I know from experience that they get "pissy" the day before weather is bound to come in...I always figured that was a good enough barometer.


----------



## Ravenseye (Apr 2, 2006)

Post #1 is great. I love it. I can't tell you how many times I've been puzzled over something going on at the entrance only to be surprised at an unexpected change in the weather. I know I'm simplifying what's posted above but, it's all quite humbling.


----------



## aunt betty (May 4, 2015)

It is just too logical to not accept that birds and bees have barometers built in. (they do) 
I've observed mass movement of birds (waterfowl) before a storm. They all simply fly to the east or something, all at once. 
We also have a certain amount of this built into us but have forgotten. Live outside for a few weeks. "It" will come back.
I can feel a storm coming and will pick up and leave from a duck hunt if things don't feel right.


----------



## warrior (Nov 21, 2005)

Anyone who lives close to nature and stock knows this to be the case, science be ****ed.


----------



## redsnow (Dec 26, 2015)

I agree that game animals, squirrels, deer, turkeys, etc. know when the weather is about to change. Same thing for cattle, they'll feed like crazy before a storm. 

I've read basically the same thing about fish. Thinking back, some of my best fishing days, were just before a storm. But that's over my head, I won't speculate.


----------



## naturebee (Dec 25, 2004)

Ravenseye said:


> Post #1 is great. I love it. I can't tell you how many times I've been puzzled over something going on at the entrance only to be surprised at an unexpected change in the weather. I know I'm simplifying what's posted above but, it's all quite humbling.

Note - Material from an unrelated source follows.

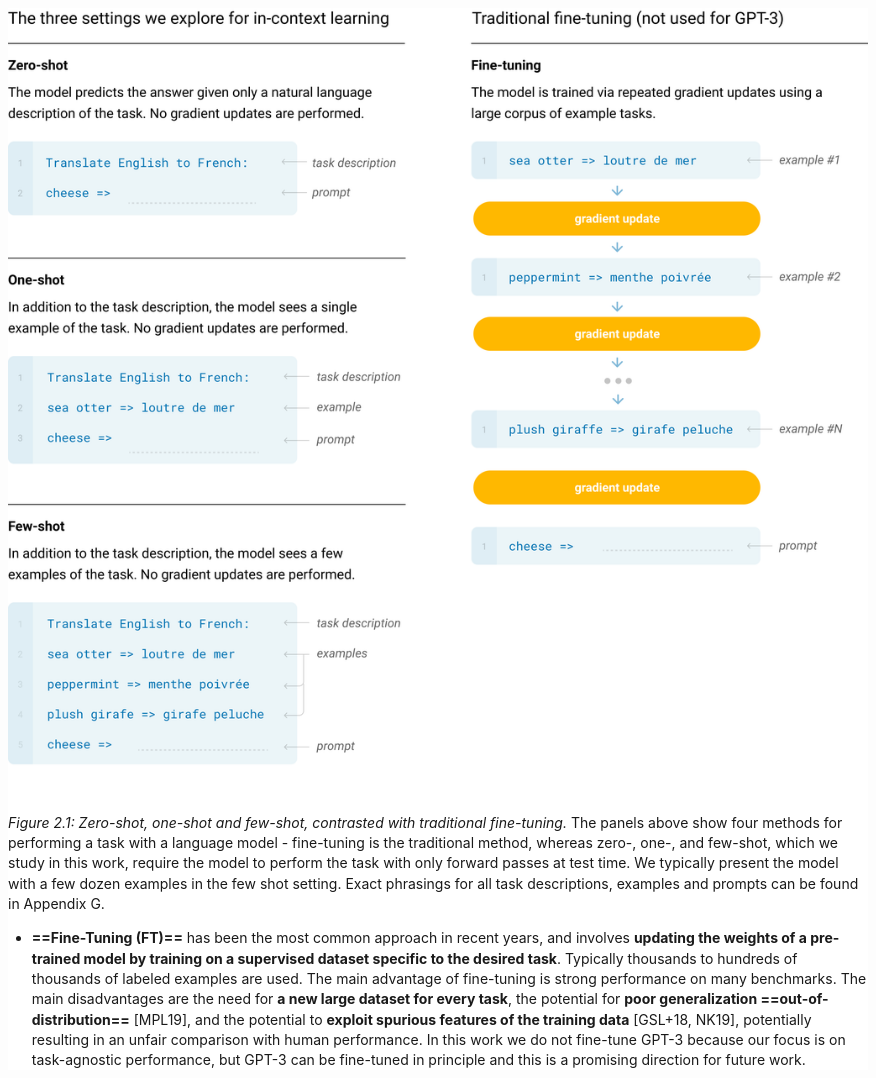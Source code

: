 ![alt text](image-15.png)
*Figure 2.1: Zero-shot, one-shot and few-shot, contrasted with traditional fine-tuning.* The panels above show four methods for performing a task with a language model - fine-tuning is the traditional method, whereas zero-, one-, and few-shot, which we study in this work, require the model to perform the task with only forward passes at test time. We typically present the model with a few dozen examples in the few shot setting. Exact phrasings for all task descriptions, examples and prompts can be found in Appendix G.

- **==Fine-Tuning (FT)==** has been the most common approach in recent years, and involves **updating the weights of a pre-trained model by training on a supervised dataset specific to the desired task**. Typically thousands to hundreds of thousands of labeled examples are used. The main advantage of fine-tuning is strong performance on many benchmarks. The main disadvantages are the need for **a new large dataset for every task**, the potential for **poor generalization ==out-of-distribution==** [MPL19], and the potential to **exploit spurious features of the training data** [GSL+18, NK19], potentially resulting in an unfair comparison with human performance. In this work we do not fine-tune GPT-3 because our focus is on task-agnostic performance, but GPT-3 can be fine-tuned in principle and this is a promising direction for future work.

I enjoy illustrating that the ancients had knowledge that is only now, 2000 years later is being proven scientifically. Another example is the use of dust thrown into flying swarms by the ancients, although the ancients were in error about why it worked, it remained until Seeley proved the existence of streaker bees, that the reason why this ancient practice worked was scientifically proven. 

Joe


----------



## Harley Craig (Sep 18, 2012)

redsnow said:


> I agree that game animals, squirrels, deer, turkeys, etc. know when the weather is about to change. Same thing for cattle, they'll feed like crazy before a storm.
> 
> I've read basically the same thing about fish. Thinking back, some of my best fishing days, were just before a storm. But that's over my head, I won't speculate.


Good point I know if I open the hive and they are all pissy for no apparent reason its going to storm that day, next time this happens I'll just close them up and go fishing lol


----------